For autonomous schools, the cut-off point range for the Express (Integrated Programme) course is 7 to 9, while for independent schools the range is 6 to 8.
For government and government-aided schools, the cut-off point ranges from 8 to 22 for the Express (O level) track, 22 to 25 for Normal (Academic), and 26 to 30 for Normal (Technical).
The cut-off score range for Express (O level) at autonomous schools - a subset of government and government-aided schools - is 8 to 16.
For Normal (Academic) and Normal (Technical) courses in autonomous schools, the cut-off points range from 22 to 25 and 26 to 29 respectively.
The cut-off for independent schools for the Express (O Level) track is 8 to 10.
Similar to the current T-score system, these cut-off points are likely to vary from year to year.
MOE on Friday also gave an update on the criteria needed for Secondary 1 Normal (Academic) and Normal (Technical) students to take subjects like English language or mathematics at a higher level, which is now also possible under subject-based banding.
Under the new PSLE scoring system, this will be decided by the students' AL score for that particular subject.
If they attain AL 5 or better in a Standard-level subject at PSLE, they will be eligible to take the subject at the Express level in Secondary 1.
If they score AL 6 or better in a Standard-level subject or AL A in a Foundation-level subject, they have the option to pursue the subject at the Normal (Academic) level in Secondary 1.
Foundation subjects, which cater to academically weaker pupils, will be evaluated using three scoring bands - AL A (75-100 marks), AL B (30-74 marks), and AL C (below 30 marks).
Mr Wong Siew Hoong, director-general of education at MOE, encouraged parents and students to select schools based on overall learning needs. “Don’t just go for the school they perceive to be better-ranked, to be most popular, to be academically more demanding than what their child can manage.

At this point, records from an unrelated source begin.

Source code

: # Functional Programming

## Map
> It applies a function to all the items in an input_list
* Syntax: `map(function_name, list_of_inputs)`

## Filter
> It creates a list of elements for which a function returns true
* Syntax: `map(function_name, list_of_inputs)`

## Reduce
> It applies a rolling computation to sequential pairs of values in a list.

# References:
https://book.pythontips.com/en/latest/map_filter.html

It’s about their overall talent and interest, distance from home, the fit for the child,” he said.
He added that the indicative cut-off points have also shown that one may not need to get a perfect AL score of four to get into some of the popular schools. “I know some parents were thinking even way back in 2016, then everybody must try to get four points,” he said.
The simulation of scores has shown that this may not be true, he said. “You don’t need to be getting perfect scores all the way. So (there is) no need to try for 100 marks all the time, (you) don’t even need to strive for 90 marks for all subjects all the time.”
Mr Wong also stressed that students taking the PSLE next year and their parents do not need to rush to shortlist schools. “Don’t overextrapolate... from Primary 5 to Primary 6 there is still one year of potential growth possible and students will grow.”
He added: “The PSLE is an important milestone... we recognise that it will invariably cause some anxiety because we’re human. “But we hope that our Primary 5 students and their parents will continue to enjoy learning – that’s the most important.”